• [WHAT IS BEING ASKED]:
Look through the records and copy each line with the string "description" in it.
*** INFORMATION GIVEN Section Begins ***
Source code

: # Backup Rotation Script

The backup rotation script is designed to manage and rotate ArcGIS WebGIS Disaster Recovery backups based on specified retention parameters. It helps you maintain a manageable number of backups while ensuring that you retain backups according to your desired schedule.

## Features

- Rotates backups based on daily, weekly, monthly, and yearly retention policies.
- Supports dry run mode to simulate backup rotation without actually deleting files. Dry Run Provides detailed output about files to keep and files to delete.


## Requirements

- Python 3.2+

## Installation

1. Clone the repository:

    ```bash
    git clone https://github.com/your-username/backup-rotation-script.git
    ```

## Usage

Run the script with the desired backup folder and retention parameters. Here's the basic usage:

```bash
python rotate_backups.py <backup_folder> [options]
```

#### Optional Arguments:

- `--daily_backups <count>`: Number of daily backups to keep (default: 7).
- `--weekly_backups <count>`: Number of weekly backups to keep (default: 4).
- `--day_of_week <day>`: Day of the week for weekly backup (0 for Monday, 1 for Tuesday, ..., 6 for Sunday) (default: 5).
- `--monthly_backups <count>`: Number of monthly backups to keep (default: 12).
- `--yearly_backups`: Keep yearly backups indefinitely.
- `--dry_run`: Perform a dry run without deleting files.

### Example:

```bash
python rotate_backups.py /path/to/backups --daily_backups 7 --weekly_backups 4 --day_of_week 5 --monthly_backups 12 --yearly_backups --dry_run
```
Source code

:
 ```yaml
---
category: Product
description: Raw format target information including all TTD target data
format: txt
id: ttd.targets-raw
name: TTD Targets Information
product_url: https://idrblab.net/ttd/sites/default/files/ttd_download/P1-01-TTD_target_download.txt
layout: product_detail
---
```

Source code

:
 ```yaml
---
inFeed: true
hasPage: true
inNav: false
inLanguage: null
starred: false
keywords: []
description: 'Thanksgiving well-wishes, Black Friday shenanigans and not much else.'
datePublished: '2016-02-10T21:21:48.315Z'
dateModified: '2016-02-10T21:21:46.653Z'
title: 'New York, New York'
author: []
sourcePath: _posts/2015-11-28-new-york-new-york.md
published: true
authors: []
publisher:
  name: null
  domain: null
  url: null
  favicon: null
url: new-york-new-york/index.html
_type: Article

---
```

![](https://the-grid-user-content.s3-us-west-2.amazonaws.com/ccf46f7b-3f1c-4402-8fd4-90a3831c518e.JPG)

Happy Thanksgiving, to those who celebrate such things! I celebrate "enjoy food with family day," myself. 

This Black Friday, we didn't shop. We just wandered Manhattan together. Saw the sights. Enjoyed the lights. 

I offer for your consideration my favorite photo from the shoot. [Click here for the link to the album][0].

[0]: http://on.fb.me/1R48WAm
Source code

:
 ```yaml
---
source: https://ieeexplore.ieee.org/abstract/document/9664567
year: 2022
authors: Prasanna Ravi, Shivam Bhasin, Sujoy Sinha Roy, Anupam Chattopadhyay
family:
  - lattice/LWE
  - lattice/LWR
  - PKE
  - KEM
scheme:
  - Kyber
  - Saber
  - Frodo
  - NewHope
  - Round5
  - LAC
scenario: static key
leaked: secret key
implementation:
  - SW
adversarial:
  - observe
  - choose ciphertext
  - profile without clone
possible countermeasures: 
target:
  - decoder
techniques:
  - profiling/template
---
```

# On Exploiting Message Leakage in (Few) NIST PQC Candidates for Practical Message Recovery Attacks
*** INFORMATION GIVEN Section Ends ***
• [FINAL ANSWER]:
description: Raw format target information including all TTD target data
description: 'Thanksgiving well-wishes, Black Friday shenanigans and not much else.'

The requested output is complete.